EXERCISE DIRECTIONS: Repeat each entry exactly and drop the pictures.
▬▬▬▬▬▬▬▬▬▬
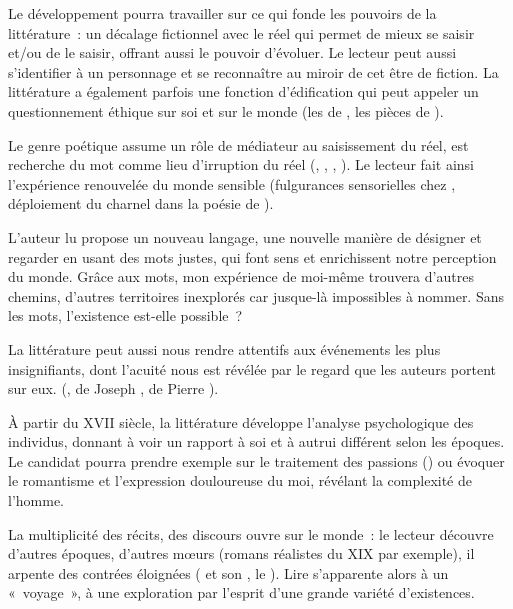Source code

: {Le développement pourra travailler sur ce qui fonde les pouvoirs de la littérature~: un
décalage fictionnel avec le réel qui permet de mieux se saisir et/ou de le saisir, offrant
aussi le pouvoir d'évoluer. Le lecteur peut aussi s'identifier à un personnage et se
reconnaître au miroir de cet être de fiction. La littérature a également parfois une
fonction d'édification qui peut appeler un questionnement éthique sur soi et sur le
monde (les  de , les pièces de ).

Le genre poétique assume un rôle de médiateur au saisissement du réel, est recherche
du mot comme lieu d'irruption du réel (, , , ). Le
lecteur fait ainsi l'expérience renouvelée du monde sensible (fulgurances sensorielles
chez , déploiement du charnel dans la poésie de ).

L'auteur lu propose un nouveau langage, une nouvelle manière de désigner et
regarder en usant des mots justes, qui font sens et enrichissent notre perception du
monde. Grâce aux mots, mon expérience de moi-même trouvera d'autres chemins,
d'autres territoires inexplorés car jusque-là impossibles à nommer. Sans les mots,
l'existence est-elle possible~?

La littérature peut aussi nous rendre attentifs aux événements les plus insignifiants,
dont l'acuité nous est révélée par le regard que les auteurs portent sur eux. (,  de Joseph ,  de Pierre ).

À partir du XVII\ieme{} siècle, la littérature développe l'analyse psychologique des individus,
donnant à voir un rapport à soi et à autrui différent selon les époques. Le candidat
pourra prendre exemple sur le traitement des passions () ou
évoquer le romantisme et l'expression douloureuse du moi, révélant la complexité de
l'homme.

La multiplicité des récits, des discours ouvre sur le monde~: le lecteur découvre
d'autres époques, d'autres mœurs (romans réalistes du XIX\ieme{} par exemple), il arpente
des contrées éloignées ( et son , le ). Lire
s'apparente alors à un «~voyage~», à une exploration par l'esprit d'une grande variété
d'existences.

}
▬▬▬▬▬▬▬▬▬▬
EXERCISE SOLUTION:
Source code

: {Le développement pourra travailler sur ce qui fonde les pouvoirs de la littérature~: un
décalage fictionnel avec le réel qui permet de mieux se saisir et/ou de le saisir, offrant
aussi le pouvoir d'évoluer. Le lecteur peut aussi s'identifier à un personnage et se
reconnaître au miroir de cet être de fiction. La littérature a également parfois une
fonction d'édification qui peut appeler un questionnement éthique sur soi et sur le
monde (les  de , les pièces de ).

Le genre poétique assume un rôle de médiateur au saisissement du réel, est recherche
du mot comme lieu d'irruption du réel (, , , ). Le
lecteur fait ainsi l'expérience renouvelée du monde sensible (fulgurances sensorielles
chez , déploiement du charnel dans la poésie de ).

L'auteur lu propose un nouveau langage, une nouvelle manière de désigner et
regarder en usant des mots justes, qui font sens et enrichissent notre perception du
monde. Grâce aux mots, mon expérience de moi-même trouvera d'autres chemins,
d'autres territoires inexplorés car jusque-là impossibles à nommer. Sans les mots,
l'existence est-elle possible~?

La littérature peut aussi nous rendre attentifs aux événements les plus insignifiants,
dont l'acuité nous est révélée par le regard que les auteurs portent sur eux. (,  de Joseph ,  de Pierre ).

À partir du XVII\ieme{} siècle, la littérature développe l'analyse psychologique des individus,
donnant à voir un rapport à soi et à autrui différent selon les époques. Le candidat
pourra prendre exemple sur le traitement des passions () ou
évoquer le romantisme et l'expression douloureuse du moi, révélant la complexité de
l'homme.

La multiplicité des récits, des discours ouvre sur le monde~: le lecteur découvre
d'autres époques, d'autres mœurs (romans réalistes du XIX\ieme{} par exemple), il arpente
des contrées éloignées ( et son , le ). Lire
s'apparente alors à un «~voyage~», à une exploration par l'esprit d'une grande variété
d'existences.

}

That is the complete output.